Task instructions –
What lines below contain the word "Shih"? Please pull each one out.

Source material –
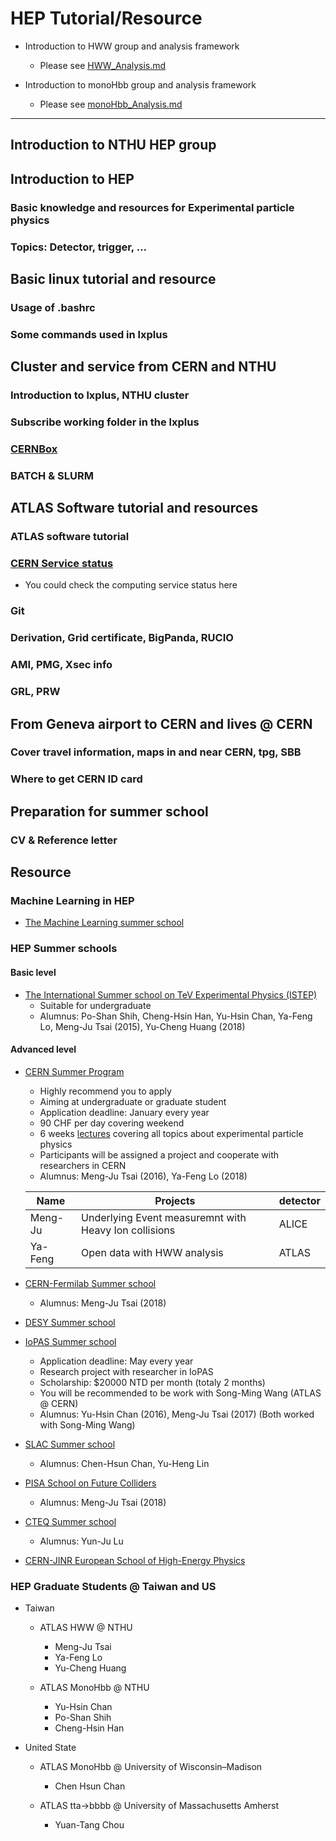 # HEP Tutorial/Resource

* Introduction to HWW group and analysis framework
  * Please see [HWW_Analysis.md](./HWW_Analysis.md)

* Introduction to monoHbb group and analysis framework
  * Please see [monoHbb_Analysis.md](./monoHbb_Analysis.md)

---

## Introduction to NTHU HEP group

## Introduction to HEP
### Basic knowledge and resources for Experimental particle physics
### Topics: Detector, trigger, ... 

## Basic linux tutorial and resource
### Usage of .bashrc
### Some commands used in lxplus

## Cluster and service from CERN and NTHU
### Introduction to lxplus, NTHU cluster
### Subscribe working folder in the lxplus
### [CERNBox](https://cernbox.cern.ch/)
### BATCH & SLURM

## ATLAS Software tutorial and resources
### ATLAS software tutorial 
### [CERN Service status](https://cern.service-now.com/service-portal/ssb.do)
* You could check the computing service status here
### Git
### Derivation, Grid certificate, BigPanda, RUCIO
### AMI, PMG, Xsec info
### GRL, PRW

## From Geneva airport to CERN and lives @ CERN
### Cover travel information, maps in and near CERN, tpg, SBB
### Where to get CERN ID card

## Preparation for summer school

### CV & Reference letter


## Resource
### Machine Learning in HEP

* [The Machine Learning summer school](https://indico.cern.ch/event/687473/)


### HEP Summer schools
#### Basic level
* [The International Summer school on TeV Experimental Physics (ISTEP)](https://indico.ihep.ac.cn/event/7854/other-view?view=standard)
   * Suitable for undergraduate
   * Alumnus: Po-Shan Shih, Cheng-Hsin Han, Yu-Hsin Chan, Ya-Feng Lo, Meng-Ju Tsai (2015), Yu-Cheng Huang (2018)
   
#### Advanced level

* [CERN Summer Program](https://home.cern/students-educators/summer-student-programme)
   * Highly recommend you to apply 
   * Aiming at undergraduate or graduate student
   * Application deadline: January every year
   * 90 CHF per day covering weekend
   * 6 weeks [lectures](https://indico.cern.ch/category/345/) covering all topics about experimental particle physics 
   * Participants will be assigned a project and cooperate with researchers in CERN
   * Alumnus: Meng-Ju Tsai (2016), Ya-Feng Lo (2018)
   
   
   |Name | Projects |  detector|
   |-----|---------|-----------|
   |Meng-Ju| Underlying Event measuremnt with Heavy Ion collisions | ALICE|
   |Ya-Feng| Open data with HWW analysis| ATLAS |
   
* [CERN-Fermilab Summer school](http://hcpss.web.cern.ch/hcpss/) 
   * Alumnus: Meng-Ju Tsai (2018)

* [DESY Summer school](https://summerstudents.desy.de/)

* [IoPAS Summer school](http://www.phys.sinica.edu.tw/~summer/)
   * Application deadline: May every year
   * Research project with researcher in IoPAS
   * Scholarship: $20000 NTD per month (totaly 2 months)
   * You will be recommended to be work with Song-Ming Wang (ATLAS @ CERN)
   * Alumnus: Yu-Hsin Chan (2016), Meng-Ju Tsai (2017) (Both worked with Song-Ming Wang)
   
* [SLAC Summer school](https://conf.slac.stanford.edu/ssi2018/)
   * Alumnus: Chen-Hsun Chan, Yu-Heng Lin

* [PISA School on Future Colliders](https://indico.cern.ch/event/669093/overview)
   * Alumnus: Meng-Ju Tsai (2018)

* [CTEQ Summer school](https://www.physics.smu.edu/scalise/cteq/schools/summer18/)
   * Alumnus: Yun-Ju Lu 

* [CERN-JINR European School of High-Energy Physics](http://physicschool.web.cern.ch/PhysicSchool/ESHEP/ESHEP2018/)

### HEP Graduate Students @ Taiwan and US

* Taiwan
   * ATLAS HWW @ NTHU
     * Meng-Ju Tsai 
     * Ya-Feng Lo  
     * Yu-Cheng Huang

   * ATLAS MonoHbb @ NTHU
     * Yu-Hsin Chan 
     * Po-Shan Shih
     * Cheng-Hsin Han 

* United State

   * ATLAS MonoHbb @ University of Wisconsin–Madison
     * Chen Hsun Chan

   * ATLAS tta->bbbb @ University of Massachusetts Amherst
     * Yuan-Tang Chou 

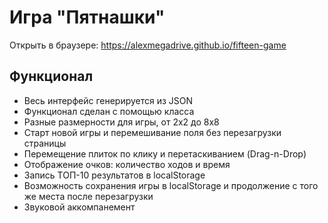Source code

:# Игра "Пятнашки"

Открыть в браузере: https://alexmegadrive.github.io/fifteen-game

## Функционал

+ Весь интерфейс генерируется из JSON
+ Функционал сделан с помощью класса
+ Разные размерности для игры, от 2x2 до 8x8 
+ Старт новой игры и перемешивание поля без перезагрузки страницы
+ Перемещение плиток по клику и перетаскиванием (Drag-n-Drop)
+ Отображение очков: количество ходов и время
+ Запись ТОП-10 результатов в localStorage
+ Возможность сохранения игры в localStorage и продолжение с того же места после перезагрузки
+ Звуковой аккомпанемент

Solved problem –
   * Alumnus: Po-Shan Shih, Cheng-Hsin Han, Yu-Hsin Chan, Ya-Feng Lo, Meng-Ju Tsai (2015), Yu-Cheng Huang (2018)
     * Po-Shan Shih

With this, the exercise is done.